Ransomhub maintains dominance

Ransomhub retained the top position as the most active threat actor this month with 74 attacks, up by 3% from the previous month’s 72 incidents. One significant attack in September targeted Kawasaki, with the group stealing 487 GB of sensitive data. This included business documents, banking records, and internal communications. After failed auctions, they threatened to leak the data on the dark web.

Play secured second position with 43 attacks, followed by Medusa in third with 26 attacks, and Qilin in fourth with 23 attacks. 

80% of attacks strike North America and Europe

North America remained the most targeted region, accounting for 57% of total global attacks (233). Europe followed with 23% of attacks (94), a noteworthy drop from 125 in August.

Asia faced a modest rise, with attacks climbing from 43 in August to 46 in September, and South America remained the same with 21 attacks. Attacks in Oceania dropped from 15 to 8 between August and September, with Africa also experiencing a significant decline in attacks, going from 13 to 5. 

Industrials remains the prime target 

The Industrials sector remained the most targeted sector. Accounting for 26% (103) of attacks in September, these figures reflect the continued interest by threat actors in targeting Critical National Infrastructure (CNI). Following closely behind is Consumer Discretionary with 89 attacks, and in third position, Information Technology with 51 attacks. 

Ransomware Spotlight: Cicada3301’S assault on VMware ESXi servers

In recent months, there has been a sharp rise in cyber threats targeting virtualised environments, exposing vulnerabilities in critical organisational networks. As more enterprises adopt virtualisation for scalability and flexibility, these infrastructures have become prime targets for attackers. A new ransomware variant, Cicada3301, is taking advantage of weaknesses in VMware ESXi servers, which are essential to organisations relying on virtual machines.

This highlights the critical need for robust security measures in virtualised environments, such as strong antivirus software, to allow organisations to mitigate the risks posed by sophisticated ransomware like Cicada3301.

Matt Hull, Head of Threat Intelligence at NCC Group, said:

"Despite a small drop in ransomware victims in September, organisations must stay vigilant. The ransomware threat landscape has been continually volatile throughout 2024, with the number of victims rising and falling month on month.

As the Industrials sector continues to be the most targeted, it’s essential that organisations operating in this space are mindful of the continued threat.
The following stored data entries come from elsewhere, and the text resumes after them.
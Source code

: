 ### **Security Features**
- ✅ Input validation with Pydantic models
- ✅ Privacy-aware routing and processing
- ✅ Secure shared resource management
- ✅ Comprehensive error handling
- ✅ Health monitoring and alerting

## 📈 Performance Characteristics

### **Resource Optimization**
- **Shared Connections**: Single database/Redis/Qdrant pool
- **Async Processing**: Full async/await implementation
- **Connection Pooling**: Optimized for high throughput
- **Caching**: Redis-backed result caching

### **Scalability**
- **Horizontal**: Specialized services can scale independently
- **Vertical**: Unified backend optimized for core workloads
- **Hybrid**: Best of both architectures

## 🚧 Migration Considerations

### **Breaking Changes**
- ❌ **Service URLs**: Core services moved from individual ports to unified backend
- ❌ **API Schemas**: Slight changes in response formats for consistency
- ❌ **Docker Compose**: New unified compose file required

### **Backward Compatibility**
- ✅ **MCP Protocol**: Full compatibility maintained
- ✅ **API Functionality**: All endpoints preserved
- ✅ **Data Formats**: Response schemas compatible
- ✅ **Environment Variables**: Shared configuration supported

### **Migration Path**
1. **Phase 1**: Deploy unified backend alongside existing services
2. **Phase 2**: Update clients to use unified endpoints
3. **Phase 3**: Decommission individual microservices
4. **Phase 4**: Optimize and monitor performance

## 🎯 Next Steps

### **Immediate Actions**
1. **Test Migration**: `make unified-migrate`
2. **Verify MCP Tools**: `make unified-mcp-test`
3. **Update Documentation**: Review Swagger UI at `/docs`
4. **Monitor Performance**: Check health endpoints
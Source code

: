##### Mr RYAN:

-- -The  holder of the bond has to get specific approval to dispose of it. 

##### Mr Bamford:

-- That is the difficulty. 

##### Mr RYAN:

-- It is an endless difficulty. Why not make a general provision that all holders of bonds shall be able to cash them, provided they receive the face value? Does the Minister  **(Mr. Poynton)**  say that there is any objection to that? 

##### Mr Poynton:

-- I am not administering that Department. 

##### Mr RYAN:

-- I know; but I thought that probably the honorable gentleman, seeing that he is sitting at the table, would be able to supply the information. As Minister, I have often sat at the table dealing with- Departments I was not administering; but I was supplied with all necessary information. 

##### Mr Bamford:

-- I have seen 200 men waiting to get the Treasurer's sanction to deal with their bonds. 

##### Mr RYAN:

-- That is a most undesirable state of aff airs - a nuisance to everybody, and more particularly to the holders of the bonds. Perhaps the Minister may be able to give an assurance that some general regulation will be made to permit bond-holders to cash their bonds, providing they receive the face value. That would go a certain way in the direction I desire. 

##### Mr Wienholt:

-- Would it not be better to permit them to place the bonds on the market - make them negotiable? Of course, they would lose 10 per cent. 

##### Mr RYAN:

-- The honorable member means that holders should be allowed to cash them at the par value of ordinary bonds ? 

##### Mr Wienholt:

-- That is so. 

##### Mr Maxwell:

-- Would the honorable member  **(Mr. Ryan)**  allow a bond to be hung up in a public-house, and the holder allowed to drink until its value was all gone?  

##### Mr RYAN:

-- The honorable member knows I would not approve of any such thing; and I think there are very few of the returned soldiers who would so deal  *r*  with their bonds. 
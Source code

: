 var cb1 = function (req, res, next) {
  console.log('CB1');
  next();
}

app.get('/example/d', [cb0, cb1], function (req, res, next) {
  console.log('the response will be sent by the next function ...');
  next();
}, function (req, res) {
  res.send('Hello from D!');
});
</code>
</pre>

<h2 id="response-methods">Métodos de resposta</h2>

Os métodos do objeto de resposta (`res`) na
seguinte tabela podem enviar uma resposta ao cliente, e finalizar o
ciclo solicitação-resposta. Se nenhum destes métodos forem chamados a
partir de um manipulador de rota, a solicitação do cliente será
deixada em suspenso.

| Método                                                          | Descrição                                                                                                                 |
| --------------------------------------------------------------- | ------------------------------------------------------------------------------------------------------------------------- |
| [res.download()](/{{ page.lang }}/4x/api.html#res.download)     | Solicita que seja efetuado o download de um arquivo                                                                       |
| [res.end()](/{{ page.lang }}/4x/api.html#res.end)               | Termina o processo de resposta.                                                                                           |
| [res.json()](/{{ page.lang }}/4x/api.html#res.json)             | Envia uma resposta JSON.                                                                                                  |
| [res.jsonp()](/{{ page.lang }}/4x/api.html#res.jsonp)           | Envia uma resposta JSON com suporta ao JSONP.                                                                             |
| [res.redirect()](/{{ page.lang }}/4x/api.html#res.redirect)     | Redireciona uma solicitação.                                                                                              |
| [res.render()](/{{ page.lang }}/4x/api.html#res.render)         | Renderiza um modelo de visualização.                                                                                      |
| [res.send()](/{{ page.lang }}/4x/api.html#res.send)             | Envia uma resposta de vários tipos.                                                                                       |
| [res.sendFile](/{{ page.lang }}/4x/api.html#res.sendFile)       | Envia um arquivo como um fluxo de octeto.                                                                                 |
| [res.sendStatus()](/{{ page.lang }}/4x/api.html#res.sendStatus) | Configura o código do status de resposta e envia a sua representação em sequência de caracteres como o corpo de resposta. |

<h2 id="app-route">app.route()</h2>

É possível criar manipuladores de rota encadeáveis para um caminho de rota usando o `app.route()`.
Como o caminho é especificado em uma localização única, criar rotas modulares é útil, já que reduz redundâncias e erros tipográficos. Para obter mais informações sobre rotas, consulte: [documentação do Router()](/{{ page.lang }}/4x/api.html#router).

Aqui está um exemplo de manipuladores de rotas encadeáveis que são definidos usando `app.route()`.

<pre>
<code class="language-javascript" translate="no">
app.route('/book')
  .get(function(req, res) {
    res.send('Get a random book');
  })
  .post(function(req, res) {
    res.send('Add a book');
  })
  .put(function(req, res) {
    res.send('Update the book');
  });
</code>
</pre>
Due to the significant impact on organisations that rely on ‘up-time’, and those that hold large amounts of Intellectual Property (IP) or Personally Identifiable Information (PII), cyber criminals will maintain their level of focus as they seek maximum ‘bang for their buck’.

We must also be aware that fuelling the Ransomware ecosystem is a network off access brokers and info-stealing malware. We have noted an increase in the volume of both, so organisations should ensure that fundamental security practices around password management, end point security, and Multi Factor Authentication are in place and effective.”